On 20/01/2022 09:14, Christophe Lyon wrote:
On Wed, Jan 19, 2022 at 7:18 PM Andre Vieira (lists) via Gcc-patches
<gcc-patches@gcc.gnu.org> wrote:
Hi Christophe,
On 13/01/2022 14:56, Christophe Lyon via Gcc-patches wrote:
> At some point during the development of this patch series, it
appeared
> that in some cases the register allocator wants “VPR or general”
> rather than “VPR or general or FP” (which is the same thing as
> ALL_REGS). The series does not seem to require this anymore, but it
> seems to be a good thing to do anyway, to give the register
allocator
> more freedom.
Not sure I fully understand this, but I guess it creates an extra
class
the register allocator can use to group things that can go into
VPR or
general reg?
>
> CLASS_MAX_NREGS and arm_hard_regno_nregs need adjustment to avoid a
> regression in gcc.dg/stack-usage-1.c when compiled with -mthumb
> -mfloat-abi=hard -march=armv8.1-m.main+mve.fp+fp.dp.
I have not looked into this failure, but ...
>
> 2022-01-13 Christophe Lyon <christophe.l...@foss.st.com>
>
> gcc/
> * config/arm/arm.h (reg_class): Add GENERAL_AND_VPR_REGS.

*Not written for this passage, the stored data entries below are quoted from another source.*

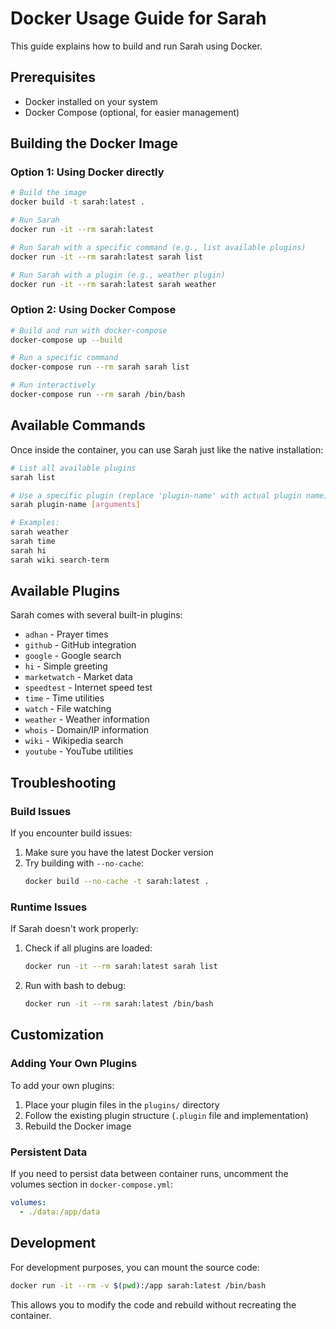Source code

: # Docker Usage Guide for Sarah

This guide explains how to build and run Sarah using Docker.

## Prerequisites

- Docker installed on your system
- Docker Compose (optional, for easier management)

## Building the Docker Image

### Option 1: Using Docker directly

```bash
# Build the image
docker build -t sarah:latest .

# Run Sarah
docker run -it --rm sarah:latest

# Run Sarah with a specific command (e.g., list available plugins)
docker run -it --rm sarah:latest sarah list

# Run Sarah with a plugin (e.g., weather plugin)
docker run -it --rm sarah:latest sarah weather
```

### Option 2: Using Docker Compose

```bash
# Build and run with docker-compose
docker-compose up --build

# Run a specific command
docker-compose run --rm sarah sarah list

# Run interactively
docker-compose run --rm sarah /bin/bash
```

## Available Commands

Once inside the container, you can use Sarah just like the native installation:

```bash
# List all available plugins
sarah list

# Use a specific plugin (replace 'plugin-name' with actual plugin name)
sarah plugin-name [arguments]

# Examples:
sarah weather
sarah time
sarah hi
sarah wiki search-term
```

## Available Plugins

Sarah comes with several built-in plugins:

- `adhan` - Prayer times
- `github` - GitHub integration
- `google` - Google search
- `hi` - Simple greeting
- `marketwatch` - Market data
- `speedtest` - Internet speed test
- `time` - Time utilities
- `watch` - File watching
- `weather` - Weather information
- `whois` - Domain/IP information
- `wiki` - Wikipedia search
- `youtube` - YouTube utilities

## Troubleshooting

### Build Issues

If you encounter build issues:

1. Make sure you have the latest Docker version
2. Try building with `--no-cache`:
   ```bash
   docker build --no-cache -t sarah:latest .
   ```

### Runtime Issues

If Sarah doesn't work properly:

1. Check if all plugins are loaded:

   ```bash
   docker run -it --rm sarah:latest sarah list
   ```

2. Run with bash to debug:
   ```bash
   docker run -it --rm sarah:latest /bin/bash
   ```

## Customization

### Adding Your Own Plugins

To add your own plugins:

1. Place your plugin files in the `plugins/` directory
2. Follow the existing plugin structure (`.plugin` file and implementation)
3. Rebuild the Docker image

### Persistent Data

If you need to persist data between container runs, uncomment the volumes section in `docker-compose.yml`:

```yaml
volumes:
  - ./data:/app/data
```

## Development

For development purposes, you can mount the source code:

```bash
docker run -it --rm -v $(pwd):/app sarah:latest /bin/bash
```

This allows you to modify the code and rebuild without recreating the container.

> (REG_CLASS_NAMES): Likewise.
> (REG_CLASS_CONTENTS): Likewise.
> (CLASS_MAX_NREGS): Handle VPR.
> * config/arm/arm.c (arm_hard_regno_nregs): Handle VPR.
>
> diff --git a/gcc/config/arm/arm.c b/gcc/config/arm/arm.c
> index bb75921f32d..c3559ca8703 100644
> --- a/gcc/config/arm/arm.c
> +++ b/gcc/config/arm/arm.c
> @@ -25287,6 +25287,9 @@ thumb2_asm_output_opcode (FILE * stream)
> static unsigned int
> arm_hard_regno_nregs (unsigned int regno, machine_mode mode)
> {
> + if (IS_VPR_REGNUM (regno))
> + return CEIL (GET_MODE_SIZE (mode), 2);
When do we ever want to use more than 1 register for VPR?
That was tricky.
Richard Sandiford helped me analyze the problem, I guess I can quote him:
RS> I think the problem is a combination of a few things:
RS>
RS> (1) arm_hard_regno_mode_ok rejects SImode in VPR, so SImode moves
RS> to or from the VPR_REG class get the maximum cost.
RS>
RS> (2) IRA thinks from CLASS_MAX_NREGS and arm_hard_regno_nregs that
RS> VPR is big enough to hold SImode.
RS>
RS> (3) If a class C1 is a superset of a class C2, and if C2 is big enough
RS> to hold a mode M, IRA ensures that move costs for M involving C1
RS> are >= move costs for M involving C2.
RS>
RS> (1) is correct but (2) isn't. IMO (3) is dubious: the trigger should
RS> be whether C2 is actually allowed to hold M, not whether C2 is big
enough
RS> to hold M. However, changing that is likely to cause problems
elsewhere,
RS> and could lead to classes like GENERAL_AND_FP_REGS being used when
RS> FP_REGS are disabled (which might be confusing).
RS>
I understand everything up until here.
RS> “Fixing” (2) using:
RS>
RS> CEIL (GET_MODE_SIZE (mode), 2)
I was wondering why not just return '1' for VPR_REGNUM, rather than use
the fact that the mode-size we use for VPR is 2 bytes, so diving it by 2
makes 1. Unless we ever decide to use a larger mode for VPR, maybe
that's what this is trying to address? I can't imagine we would ever
need to though since for MVE there is only one VPR register and it is
always 16-bits. Just feels overly complicated to me.
RS>
RS> for VPR_REG & VPR_REGNUM seems to make the costs correct. I don't
know
RS> if it would cause other problems though.
RS>
RS> I don't think CLASS_MAX_NREGS should do anything special for
superclasses
RS> of VPR_REG, even though that makes the definition non-obvious. If an
RS> SImode is stored in GENERAL_AND_VPR_REGS, it will in reality be stored
RS> in the GENERAL_REGS subset, so the maximum count should come from
there
RS> rather than VPR_REG.
Does that answer your question?
I guess it end's up being correct, just don't understand the complexity
that's all.